Regarding anti-CD20 agents, we found an incidence of severe infections ranging from 13.46 to 19.85% which is similar to the incidence reported in anti-neutrophil cytoplasmic antibody-associated vasculitides (15.4%) (Thery-Casari et al., 2020). Intriguingly, the newer anti-CD20 agents numerically displayed lower incidence rates of severe infections, pneumonia, febrile neutropenia, and sepsis compared to rituximab (Table 2). Overall, treatment regimens based on second generation anti-CD20 monoclonal antibodies had the lowest pooled cumulative incidence of sepsis (0.9%) among every agent we evaluated (Table 2). These data provide further supportive evidence that for the treatment of CLL/SLL or even other diseases, second generation anti-CD20 monoclonal antibodies could eventually replace rituximab, as they have similar or even better efficacy and safety profiles (Burger and O’Brien, 2018).
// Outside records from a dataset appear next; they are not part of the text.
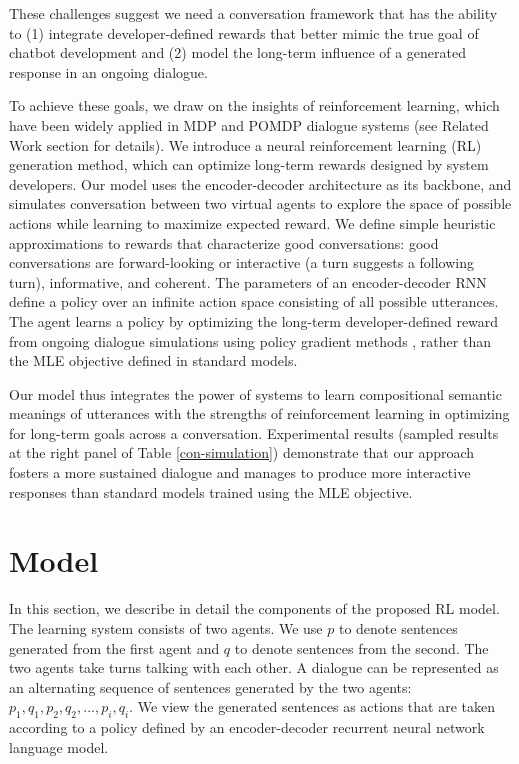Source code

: These challenges suggest we need a conversation framework that has the ability to (1)  integrate developer-defined rewards that better mimic the true goal of chatbot development
  and (2)  model the long-term influence of a generated response in an ongoing dialogue.

To achieve these goals,  we draw on the insights of reinforcement learning, which
have been widely applied in MDP and POMDP dialogue systems (see Related Work section for details).
We introduce a neural reinforcement learning (RL) generation method, 
which can optimize long-term rewards designed by system developers.
Our model uses the encoder-decoder architecture as its backbone, and 
 simulates conversation between two virtual agents to explore the space of possible actions while learning to maximize expected reward.
We define simple heuristic approximations to rewards that characterize
 good conversations: good conversations are forward-looking \cite{All92} or interactive (a turn suggests
 a following turn), informative, and coherent.
  The parameters of an encoder-decoder RNN define a policy over an infinite action space consisting of all possible utterances.
  The agent learns a policy by optimizing the long-term developer-defined reward from ongoing dialogue simulations using policy gradient methods \cite{williams1992simple},
  rather than the MLE objective defined in standard \sts models. 

Our model thus integrates the power of \sts systems to learn compositional semantic
meanings of utterances with the strengths of reinforcement learning in
optimizing for long-term goals across a conversation.
 Experimental results (sampled results at the right panel of Table \ref{con-simulation}) demonstrate that our approach fosters a more sustained dialogue and
  manages to produce more interactive  responses than standard \sts models trained using the MLE objective.
\section{Model}  
  In this section, we describe in detail the components of the proposed RL model. 
The learning system consists of two agents. 
We use $p$ to denote sentences generated from the first agent and  $q$ to denote sentences from the second. The two agents take turns talking with each other. A dialogue can be represented as an alternating sequence of sentences generated by the two agents: $p_1, q_1, p_2, q_2, ..., p_{i}, q_{i}$.  We view the generated sentences as actions that are taken according to a policy defined by an
encoder-decoder recurrent neural network language model.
This systematic review and meta-analysis had some limitations. Many of the studies we retrieved, reported only some of the outcomes of interest and the majority of trials did not report the timing of infectious events, highlighting the need for a universal way of reporting safety results for RCTs. Data regarding the rate of severe infections in patients treated with BCL-2 inhibitors, alemtuzumab and lenalidomide were limited, since few RCTs were included (2,3 and 3 respectively). Additionally, the nature of treatment in CLL/SLL and other hematological malignancies most frequently requires the use of combination treatments, so assessing relative impact of treatment is challenging. Regarding anti-CD20 monoclonal antibody-based regimens, we observed a diverse landscape of chemotherapy combinations which included both intensive (fludarabine, cyclophosphamide) and mild (chlorambucil) treatment options. Such diversity in treatment regimens could have affected the results shown.

In conclusion, this meta-analysis confirms the high rate of severe infections across different targeted regimens utilized for the treatment of CLL/SLL (13–45%). Infections in patients with relapsed/refractory disease tend to appear at a higher incidence compared with patients that are primarily treatment naïve. On this regard, we should be even more vigilant when treating patients who have already received a prior line of treatment. Additionally, this analysis outlines differences in infectious complications between different regimens for patients with CLL/SLL. These differences should be taken into account when selecting a targeted agent. Future clinical trials that utilize and compare these targeted agents are needed to further understand patient risk factors that increase the risk of severe infections and evaluate infection prevention and antimicrobial stewardship protocols.